• _WHAT THE TASK REQUIRES_: Please copy each line in the records below that contains the string "episodes".

————————

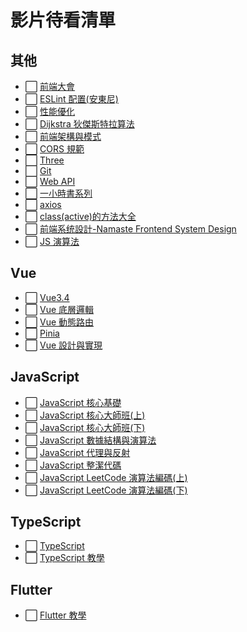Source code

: # 影片待看清單

## 其他

- ⬜ [前端大會](https://fequan.com/)
- ⬜ [ESLint 配置(安東尼)](https://github.com/antfu/eslint-config)
- ⬜ [性能優化](https://www.bilibili.com/video/BV1d7UkY3ETN/?spm_id_from=333.788.recommend_more_video.-1&vd_source=09429cc2cd18c5979862bdb67049c5e2)
- ⬜ [Dijkstra 狄傑斯特拉算法](https://www.bilibili.com/video/BV1QESyYGE55/?spm_id_from=333.1007.tianma.13-4-51.click&vd_source=09429cc2cd18c5979862bdb67049c5e2)
- ⬜ [前端架構與模式](https://www.bilibili.com/list/watchlater?bvid=BV1EkUmY8EMF&oid=113518653213227)
- ⬜ [CORS 規範](https://www.bilibili.com/list/watchlater?bvid=BV1pT421k7yz&oid=1706166703)
- ⬜ [Three](https://www.bilibili.com/video/BV1Zm421g7oi/?spm_id_from=333.337.search-card.all.click&vd_source=09429cc2cd18c5979862bdb67049c5e2)
- ⬜ [Git](https://www.bilibili.com/video/BV1xg4y1m7ZS/?spm_id_from=333.999.0.0&vd_source=09429cc2cd18c5979862bdb67049c5e2)
- ⬜ [Web API](https://www.bilibili.com/video/BV1ak4y1S7aH?spm_id_from=333.788.recommend_more_video.8&vd_source=09429cc2cd18c5979862bdb67049c5e2)
- ⬜ [一小時書系列](https://www.bilibili.com/video/BV1Zk4y137QQ/?spm_id_from=333.788.recommend_more_video.-1&vd_source=09429cc2cd18c5979862bdb67049c5e2)
- ⬜ [axios](https://www.bilibili.com/video/BV1pu4y11793?spm_id_from=333.788.recommend_more_video.12&vd_source=09429cc2cd18c5979862bdb67049c5e2)
- ⬜ [class(active)的方法大全](https://blog.csdn.net/sxjit/article/details/105179075)
- ⬜ [前端系统設計-Namaste Frontend System Design](https://b23.tv/P5dFTMB)
- ⬜ [JS 演算法](https://www.bilibili.com/video/BV11gRYY2EyU?spm_id_from=333.788.videopod.episodes&vd_source=09429cc2cd18c5979862bdb67049c5e2&p=3)

## Vue

- ⬜ [Vue3.4](https://www.bilibili.com/video/BV1ECzdYbEB5?spm_id_from=333.788.videopod.episodes&vd_source=09429cc2cd18c5979862bdb67049c5e2&p=5)
- ⬜ [Vue 底層邏輯](https://www.bilibili.com/video/BV1xgUNYHECi/?spm_id_from=333.337.search-card.all.click&vd_source=09429cc2cd18c5979862bdb67049c5e2)
- ⬜ [Vue 動態路由](https://www.bilibili.com/video/BV1d2BBYzEbA/?spm_id_from=333.788.recommend_more_video.1&vd_source=09429cc2cd18c5979862bdb67049c5e2)
- ⬜ [Pinia](https://www.bilibili.com/video/BV1wx421S7xb/?spm_id_from=333.337.search-card.all.click&vd_source=09429cc2cd18c5979862bdb67049c5e2)
- ⬜ [Vue 設計與實現](https://www.bilibili.com/list/watchlater?bvid=BV1K24y1q7eJ&oid=694001646)

## JavaScript

- ⬜ [JavaScript 核心基礎](https://www.bilibili.com/video/BV154STYGEjG/?spm_id_from=333.1007.tianma.5-1-15.click&vd_source=09429cc2cd18c5979862bdb67049c5e2)
- ⬜ [JavaScript 核心大師班(上)](https://www.bilibili.com/video/BV11K421e7zj/?p=2&vd_source=09429cc2cd18c5979862bdb67049c5e2)
- ⬜ [JavaScript 核心大師班(下)](https://www.bilibili.com/video/BV1PK421Y7dC/?spm_id_from=333.999.0.0&vd_source=09429cc2cd18c5979862bdb67049c5e2)
- ⬜ [JavaScript 數據結構與演算法](https://www.bilibili.com/video/BV1uS411A7Cb/?spm_id_from=333.999.0.0&vd_source=09429cc2cd18c5979862bdb67049c5e2)
- ⬜ [JavaScript 代理與反射](https://www.bilibili.com/list/watchlater?bvid=BV1sNHreTE5H&oid=113067094444818)
- ⬜ [JavaScript 整潔代碼](https://www.bilibili.com/list/watchlater?bvid=BV1j3shePE86&oid=113191313018962)
- ⬜ [JavaScript LeetCode 演算法編碼(上)](https://www.bilibili.com/video/BV1ZnDBY6EXj/?spm_id_from=333.999.0.0&vd_source=09429cc2cd18c5979862bdb67049c5e2)
- ⬜ [JavaScript LeetCode 演算法編碼(下)](https://www.bilibili.com/video/BV1cjDBY5EdP/?spm_id_from=333.999.0.0&vd_source=09429cc2cd18c5979862bdb67049c5e2)

## TypeScript

- ⬜ [TypeScript](https://www.bilibili.com/video/BV1qZmmYxEPm/?spm_id_from=333.1007.tianma.7-3-25.click&vd_source=09429cc2cd18c5979862bdb67049c5e2)
- ⬜ [TypeScript 教學](https://www.bilibili.com/video/BV1YS411w7Bf/?spm_id_from=333.788.recommend_more_video.1&vd_source=09429cc2cd18c5979862bdb67049c5e2)

## Flutter

- ⬜ [Flutter 教學](https://space.bilibili.com/524498631/search/video?keyword=flutter)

————————

• _WRITTEN RESPONSE_:
- ⬜ [JS 演算法](https://www.bilibili.com/video/BV11gRYY2EyU?spm_id_from=333.788.videopod.episodes&vd_source=09429cc2cd18c5979862bdb67049c5e2&p=3)
- ⬜ [Vue3.4](https://www.bilibili.com/video/BV1ECzdYbEB5?spm_id_from=333.788.videopod.episodes&vd_source=09429cc2cd18c5979862bdb67049c5e2&p=5)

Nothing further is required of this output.